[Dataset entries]
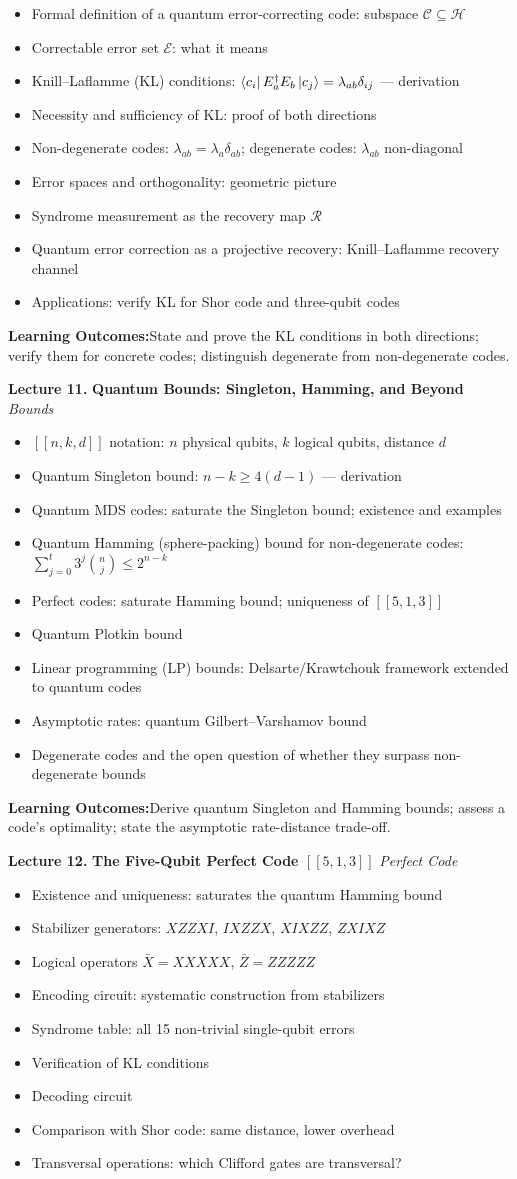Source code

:\documentclass[12pt,oneside]{article}
\newcommand{\lecturetitle}[3]{%
  \vspace{10pt}
  \begin{tcolorbox}[
    enhanced,breakable,
    colback=highlight,colframe=accent,
    arc=2pt,left=10pt,right=8pt,top=7pt,bottom=7pt,boxrule=0.7pt
  ]
    \textbf{\color{accent}Lecture #1.\enspace}%
    {\color{primary}\bfseries #2}%
    \hfill{\small\color{warmgold}\textit{#3}}
  \end{tcolorbox}
  \vspace{-2pt}
}
\newcommand{\topics}[1]{%
  \begin{itemize}[leftmargin=1.5em,itemsep=1.5pt,topsep=3pt,parsep=0pt]
    #1
  \end{itemize}\vspace{2pt}
}
\newcommand{\T}[1]{\item #1}
\newcommand{\keybox}[1]{%
  \begin{tcolorbox}[
    enhanced,colback=lightgray,colframe=rulegray,
    arc=2pt,left=8pt,right=8pt,top=5pt,bottom=5pt,boxrule=0.4pt,
    fontupper=\small
  ]
    \textbf{\color{primary}Learning Outcomes:\enspace}#1
  \end{tcolorbox}\vspace{4pt}
}
\begin{document}
\topics{
  \T{Formal definition of a quantum error-correcting code: subspace $\mathcal{C}\subseteq\mathcal{H}$}
  \T{Correctable error set $\mathcal{E}$: what it means}
  \T{Knill--Laflamme (KL) conditions: $\bra{c_i}E_a^\dagger E_b\ket{c_j}=\lambda_{ab}\delta_{ij}$ --- derivation}
  \T{Necessity and sufficiency of KL: proof of both directions}
  \T{Non-degenerate codes: $\lambda_{ab}=\lambda_a\delta_{ab}$; degenerate codes: $\lambda_{ab}$ non-diagonal}
  \T{Error spaces and orthogonality: geometric picture}
  \T{Syndrome measurement as the recovery map $\mathcal{R}$}
  \T{Quantum error correction as a projective recovery: Knill--Laflamme recovery channel}
  \T{Applications: verify KL for Shor code and three-qubit codes}
}

\keybox{State and prove the KL conditions in both directions; verify them for concrete codes; distinguish degenerate from non-degenerate codes.}

\lecturetitle{11}{Quantum Bounds: Singleton, Hamming, and Beyond}{Bounds}

\topics{
  \T{$[[n,k,d]]$ notation: $n$ physical qubits, $k$ logical qubits, distance $d$}
  \T{Quantum Singleton bound: $n - k \geq 4(d-1)$ --- derivation}
  \T{Quantum MDS codes: saturate the Singleton bound; existence and examples}
  \T{Quantum Hamming (sphere-packing) bound for non-degenerate codes: $\sum_{j=0}^{t}3^j\binom{n}{j}\leq 2^{n-k}$}
  \T{Perfect codes: saturate Hamming bound; uniqueness of $[[5,1,3]]$}
  \T{Quantum Plotkin bound}
  \T{Linear programming (LP) bounds: Delsarte/Krawtchouk framework extended to quantum codes}
  \T{Asymptotic rates: quantum Gilbert--Varshamov bound}
  \T{Degenerate codes and the open question of whether they surpass non-degenerate bounds}
}

\keybox{Derive quantum Singleton and Hamming bounds; assess a code's optimality; state the asymptotic rate-distance trade-off.}

\lecturetitle{12}{The Five-Qubit Perfect Code $[[5,1,3]]$}{Perfect Code}

\topics{
  \T{Existence and uniqueness: saturates the quantum Hamming bound}
  \T{Stabilizer generators: $XZZXI$, $IXZZX$, $XIXZZ$, $ZXIXZ$}
  \T{Logical operators $\bar{X}=XXXXX$, $\bar{Z}=ZZZZZ$}
  \T{Encoding circuit: systematic construction from stabilizers}
  \T{Syndrome table: all 15 non-trivial single-qubit errors}
  \T{Verification of KL conditions}
  \T{Decoding circuit}
  \T{Comparison with Shor code: same distance, lower overhead}
  \T{Transversal operations: which Clifford gates are transversal?}
}
\end{document}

● **TASK BRIEF**: Print every line of the data exactly. Pictures do not belong in the copy.

● **RESPONSE TO THIS TASK**:
Source code

:\documentclass[12pt,oneside]{article}
\newcommand{\lecturetitle}[3]{%
  \vspace{10pt}
  \begin{tcolorbox}[
    enhanced,breakable,
    colback=highlight,colframe=accent,
    arc=2pt,left=10pt,right=8pt,top=7pt,bottom=7pt,boxrule=0.7pt
  ]
    \textbf{\color{accent}Lecture #1.\enspace}%
    {\color{primary}\bfseries #2}%
    \hfill{\small\color{warmgold}\textit{#3}}
  \end{tcolorbox}
  \vspace{-2pt}
}
\newcommand{\topics}[1]{%
  \begin{itemize}[leftmargin=1.5em,itemsep=1.5pt,topsep=3pt,parsep=0pt]
    #1
  \end{itemize}\vspace{2pt}
}
\newcommand{\T}[1]{\item #1}
\newcommand{\keybox}[1]{%
  \begin{tcolorbox}[
    enhanced,colback=lightgray,colframe=rulegray,
    arc=2pt,left=8pt,right=8pt,top=5pt,bottom=5pt,boxrule=0.4pt,
    fontupper=\small
  ]
    \textbf{\color{primary}Learning Outcomes:\enspace}#1
  \end{tcolorbox}\vspace{4pt}
}
\begin{document}
\topics{
  \T{Formal definition of a quantum error-correcting code: subspace $\mathcal{C}\subseteq\mathcal{H}$}
  \T{Correctable error set $\mathcal{E}$: what it means}
  \T{Knill--Laflamme (KL) conditions: $\bra{c_i}E_a^\dagger E_b\ket{c_j}=\lambda_{ab}\delta_{ij}$ --- derivation}
  \T{Necessity and sufficiency of KL: proof of both directions}
  \T{Non-degenerate codes: $\lambda_{ab}=\lambda_a\delta_{ab}$; degenerate codes: $\lambda_{ab}$ non-diagonal}
  \T{Error spaces and orthogonality: geometric picture}
  \T{Syndrome measurement as the recovery map $\mathcal{R}$}
  \T{Quantum error correction as a projective recovery: Knill--Laflamme recovery channel}
  \T{Applications: verify KL for Shor code and three-qubit codes}
}

\keybox{State and prove the KL conditions in both directions; verify them for concrete codes; distinguish degenerate from non-degenerate codes.}

\lecturetitle{11}{Quantum Bounds: Singleton, Hamming, and Beyond}{Bounds}

\topics{
  \T{$[[n,k,d]]$ notation: $n$ physical qubits, $k$ logical qubits, distance $d$}
  \T{Quantum Singleton bound: $n - k \geq 4(d-1)$ --- derivation}
  \T{Quantum MDS codes: saturate the Singleton bound; existence and examples}
  \T{Quantum Hamming (sphere-packing) bound for non-degenerate codes: $\sum_{j=0}^{t}3^j\binom{n}{j}\leq 2^{n-k}$}
  \T{Perfect codes: saturate Hamming bound; uniqueness of $[[5,1,3]]$}
  \T{Quantum Plotkin bound}
  \T{Linear programming (LP) bounds: Delsarte/Krawtchouk framework extended to quantum codes}
  \T{Asymptotic rates: quantum Gilbert--Varshamov bound}
  \T{Degenerate codes and the open question of whether they surpass non-degenerate bounds}
}

\keybox{Derive quantum Singleton and Hamming bounds; assess a code's optimality; state the asymptotic rate-distance trade-off.}

\lecturetitle{12}{The Five-Qubit Perfect Code $[[5,1,3]]$}{Perfect Code}

\topics{
  \T{Existence and uniqueness: saturates the quantum Hamming bound}
  \T{Stabilizer generators: $XZZXI$, $IXZZX$, $XIXZZ$, $ZXIXZ$}
  \T{Logical operators $\bar{X}=XXXXX$, $\bar{Z}=ZZZZZ$}
  \T{Encoding circuit: systematic construction from stabilizers}
  \T{Syndrome table: all 15 non-trivial single-qubit errors}
  \T{Verification of KL conditions}
  \T{Decoding circuit}
  \T{Comparison with Shor code: same distance, lower overhead}
  \T{Transversal operations: which Clifford gates are transversal?}
}
\end{document}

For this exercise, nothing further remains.